ALGEMENE INFORMATIE
Werken aan de bedrading en verplaatsen van in-/uitgangen, Link-verbindingen of vervangen van individuele apparaten is UITSLUITEND in spanningsloze toestand toegestaan!
Voor ze opnieuw worden ingeschakeld, dient u nogmaals te controleren of alle stekkers weer op de juiste plaats ingestoken zijn; pas daarna mag de stroomvoorziening weer worden ingeschakeld.
EXTENSIONS WORDEN NIET GEVONDEN OF GAAN SOMS OFFLINE?
1. Extension knippert oranje
Controleer of de Extension met het juiste serienummer in het programma is opgenomen en in de Miniserver is opgeslagen. Maak daartoe verbinding met uw Miniserver en laad het PLC-programma uit de Miniserver. Selecteer in de randapparatuur nu de gewenste Extension. In het eigenschappenvenster is het serienummer zichtbaar; dit kan indien nodig worden aangepast. Het serienummer van de Extension vindt u op de achterzijde.
2.
Schakel de volledige installatie ongeveer 10 seconden stroomloos door de stroomverbreker uit te schakelen. De groene klem van de Loxone-apparaten (= stroomvoorziening) mag NIET worden afgetrokken wanneer de stroomvoorziening actief is.
3.
Als de Extension verder oranje knippert, schakelt u de stroomvoorziening uit.
Controleer nu of de blauwe klem correct is ingestoken en de draden juist werden aangesloten. Eventueel is een draad afgebroken of zit de isolatie vastgeklemd.
Als er meerdere voedingen aanwezig zijn, gaat u na of de GND van alle voedingen met elkaar verbonden zijn.
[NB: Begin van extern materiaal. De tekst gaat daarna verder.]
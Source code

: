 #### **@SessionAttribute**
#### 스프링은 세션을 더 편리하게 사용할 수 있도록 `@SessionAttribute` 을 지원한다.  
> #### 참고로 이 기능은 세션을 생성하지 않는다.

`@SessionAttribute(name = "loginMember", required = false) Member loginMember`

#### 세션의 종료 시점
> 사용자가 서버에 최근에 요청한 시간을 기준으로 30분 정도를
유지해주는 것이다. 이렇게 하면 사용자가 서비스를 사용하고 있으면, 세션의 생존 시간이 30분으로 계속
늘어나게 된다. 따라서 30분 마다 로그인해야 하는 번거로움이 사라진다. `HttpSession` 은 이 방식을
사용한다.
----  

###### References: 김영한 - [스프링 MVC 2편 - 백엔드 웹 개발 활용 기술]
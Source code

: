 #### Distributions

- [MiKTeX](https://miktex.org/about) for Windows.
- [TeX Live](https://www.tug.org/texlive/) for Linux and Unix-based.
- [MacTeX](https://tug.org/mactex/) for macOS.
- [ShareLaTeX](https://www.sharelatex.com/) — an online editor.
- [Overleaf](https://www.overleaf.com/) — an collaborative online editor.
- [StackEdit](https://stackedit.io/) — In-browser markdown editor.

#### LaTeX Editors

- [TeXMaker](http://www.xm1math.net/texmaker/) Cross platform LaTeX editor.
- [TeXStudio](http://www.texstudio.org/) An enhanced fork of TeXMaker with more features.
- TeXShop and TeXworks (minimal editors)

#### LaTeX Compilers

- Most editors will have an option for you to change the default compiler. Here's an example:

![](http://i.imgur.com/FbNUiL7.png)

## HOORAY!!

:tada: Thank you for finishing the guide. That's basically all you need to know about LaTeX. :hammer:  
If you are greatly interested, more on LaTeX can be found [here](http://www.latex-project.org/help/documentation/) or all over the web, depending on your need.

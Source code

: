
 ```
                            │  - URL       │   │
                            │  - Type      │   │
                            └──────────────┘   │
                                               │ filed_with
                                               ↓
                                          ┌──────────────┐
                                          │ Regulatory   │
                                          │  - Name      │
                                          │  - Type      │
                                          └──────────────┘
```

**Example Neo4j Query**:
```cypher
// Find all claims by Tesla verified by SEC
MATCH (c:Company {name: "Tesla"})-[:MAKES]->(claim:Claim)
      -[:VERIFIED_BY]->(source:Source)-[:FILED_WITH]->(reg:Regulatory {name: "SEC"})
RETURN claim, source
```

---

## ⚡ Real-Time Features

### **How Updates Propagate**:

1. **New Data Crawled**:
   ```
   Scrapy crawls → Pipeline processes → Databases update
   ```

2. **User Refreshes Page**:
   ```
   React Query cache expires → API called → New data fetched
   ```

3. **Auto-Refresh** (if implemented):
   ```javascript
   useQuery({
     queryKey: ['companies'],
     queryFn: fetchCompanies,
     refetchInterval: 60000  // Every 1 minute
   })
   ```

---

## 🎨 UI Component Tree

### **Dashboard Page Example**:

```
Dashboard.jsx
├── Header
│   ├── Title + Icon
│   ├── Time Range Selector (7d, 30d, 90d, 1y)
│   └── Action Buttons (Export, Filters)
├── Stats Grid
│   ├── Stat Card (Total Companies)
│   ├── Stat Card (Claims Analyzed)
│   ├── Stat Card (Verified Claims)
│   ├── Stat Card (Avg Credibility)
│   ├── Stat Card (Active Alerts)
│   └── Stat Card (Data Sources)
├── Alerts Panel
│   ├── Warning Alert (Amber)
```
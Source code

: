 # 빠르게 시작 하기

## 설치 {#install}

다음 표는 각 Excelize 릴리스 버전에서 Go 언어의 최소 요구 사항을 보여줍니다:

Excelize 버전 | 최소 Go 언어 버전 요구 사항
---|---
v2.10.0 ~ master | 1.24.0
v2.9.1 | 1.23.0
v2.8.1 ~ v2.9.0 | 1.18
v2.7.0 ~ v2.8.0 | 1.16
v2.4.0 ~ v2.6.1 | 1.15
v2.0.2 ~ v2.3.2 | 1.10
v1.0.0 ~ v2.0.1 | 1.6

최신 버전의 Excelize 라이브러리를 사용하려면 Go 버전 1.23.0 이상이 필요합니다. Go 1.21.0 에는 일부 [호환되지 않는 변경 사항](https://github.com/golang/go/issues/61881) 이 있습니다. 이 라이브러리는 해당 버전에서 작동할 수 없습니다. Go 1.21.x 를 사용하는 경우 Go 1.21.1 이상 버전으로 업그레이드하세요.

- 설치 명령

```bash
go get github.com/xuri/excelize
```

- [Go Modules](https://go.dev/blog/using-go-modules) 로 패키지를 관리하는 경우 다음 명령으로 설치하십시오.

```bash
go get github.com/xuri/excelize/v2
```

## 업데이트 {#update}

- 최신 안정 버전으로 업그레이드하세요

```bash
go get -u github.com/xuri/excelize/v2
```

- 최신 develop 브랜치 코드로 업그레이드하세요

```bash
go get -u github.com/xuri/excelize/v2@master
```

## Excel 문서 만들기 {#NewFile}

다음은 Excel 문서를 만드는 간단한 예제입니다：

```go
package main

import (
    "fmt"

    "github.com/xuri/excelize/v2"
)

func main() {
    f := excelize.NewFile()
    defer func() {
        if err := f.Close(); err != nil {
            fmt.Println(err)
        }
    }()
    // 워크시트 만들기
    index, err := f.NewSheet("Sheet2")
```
Als deze verbinding niet in orde is, kan er door potentiaalverschillen tussen de voedingen ook schade optreden aan de Loxone Link-interface.
4.
Gebruik nu een weerstandsmeter (bijv. multimeter) om de weerstand te meten tussen de twee polen van de Loxone Link (tussen de twee schroeven van de Link-klem).
De weerstand moet circa 60 Ohm bedragen.
Hierna een tabel met typische weerstandswaarden:
Alleen Miniserver | Alleen Extension | Volledig bekabelde installatie | |
Link – Link | 120-140 Ohm | > 20kOhm | 60-65 Ohm |
Link – GND | > 20kOhm | > 20kOhm | > 2kOhm |
Als uw gemeten waarde afwijkt, controleert u of de Loxone Link aan de laatste Extension werd afgesloten met een weerstand van 120 Ohm, en controleert u ook de continuïteit van de kabel.
5.
Als er nog geen fout merkbaar is, meet u vervolgens de weerstand van de verschillende Loxone Link-polen ten opzichte van GND. Afhankelijk van het aantal aangesloten Extensions moet de weerstandswaarde minstens 1-50 kOhm bedragen.
6.
Als deze minimale weerstand geenszins wordt bereikt, sluit u de Ohmmeter aan tussen GND en de Loxone Link-klem. Trek nu de Loxone Link-klemmen (blauwe klem) van alle Extensions een voor een af en controleer telkens de aanduiding op de Ohmmeter. Ontkoppel de ene Extension na de andere van de Loxone Link tot de weerstand plots stijgt. Dit betekent dat er een defect is in de Extension die net werd losgekoppeld.
Neem contact op met de support!
7.
Sluit nu alle Extensions weer aan op de Loxone Link. Nadat u heeft gecontroleerd of alle stekkers correct ingestoken zijn, kunt u de stroomvoorziening weer activeren.
Als het probleem nog steeds niet verholpen is, dient u contact op te nemen met de support!